Requirement :: Which of the lines in the data below contain the string "database"? Copy each of them.
---------- Provided data
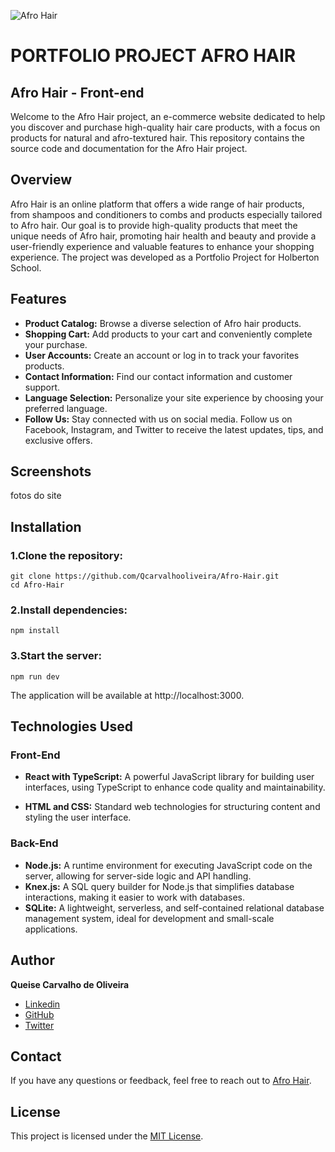 ![Afro Hair](https://raw.githubusercontent.com/Qcarvalhooliveira/Qcarvalhooliveira.github.io/master/images/Banner-afrohair.png)


# PORTFOLIO PROJECT AFRO HAIR

## Afro Hair - Front-end

Welcome to the Afro Hair project, an e-commerce website dedicated to help you discover and purchase high-quality hair care products, with a focus on products for natural and afro-textured hair. This repository contains the source code and documentation for the Afro Hair project.

## Overview

Afro Hair is an online platform that offers a wide range of hair products, from shampoos and conditioners to combs and products especially tailored to Afro hair. Our goal is to provide high-quality products that meet the unique needs of Afro hair, promoting hair health and beauty and provide a user-friendly experience and valuable features to enhance your shopping experience. The project was developed as a Portfolio Project for Holberton School.

## Features

- **Product Catalog:** Browse a diverse selection of Afro hair products.
- **Shopping Cart:** Add products to your cart and conveniently complete your purchase.
- **User Accounts:** Create an account or log in to track your favorites products.
- **Contact Information:** Find our contact information and customer support.
- **Language Selection:**  Personalize your site experience by choosing your preferred language. 
- **Follow Us:** Stay connected with us on social media. Follow us on Facebook, Instagram, and Twitter to receive the latest updates, tips, and exclusive offers.

## Screenshots

fotos do site

## Installation

### **1.Clone the repository:**
```
git clone https://github.com/Qcarvalhooliveira/Afro-Hair.git
cd Afro-Hair

```
### **2.Install dependencies:**
```
npm install

```
### **3.Start the server:**
```
npm run dev
```
The application will be available at http://localhost:3000.


## Technologies Used

### **Front-End**

- **React with TypeScript:** A powerful JavaScript library for building user interfaces, using TypeScript to enhance code quality and maintainability.

- **HTML and CSS:** Standard web technologies for structuring content and styling the user interface.

### **Back-End**

- **Node.js:** A runtime environment for executing JavaScript code on the server, allowing for server-side logic and API handling.
- **Knex.js:** A SQL query builder for Node.js that simplifies database interactions, making it easier to work with databases.
- **SQLite:** A lightweight, serverless, and self-contained relational database management system, ideal for development and small-scale applications.


## Author
  **Queise Carvalho de Oliveira**
- [Linkedin](https://www.linkedin.com/in/queise-carvalho-de-oliveira-50359749/)
- [GitHub](https://github.com/Qcarvalhooliveira)
- [Twitter](https://twitter.com/QueiseS2)


## Contact
If you have any questions or feedback, feel free to reach out to [Afro Hair](afro.hair@outlook.fr).

## License
This project is licensed under the [MIT License](LICENSE).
--------------------
Problem solution ::
- **Knex.js:** A SQL query builder for Node.js that simplifies database interactions, making it easier to work with databases.
- **SQLite:** A lightweight, serverless, and self-contained relational database management system, ideal for development and small-scale applications.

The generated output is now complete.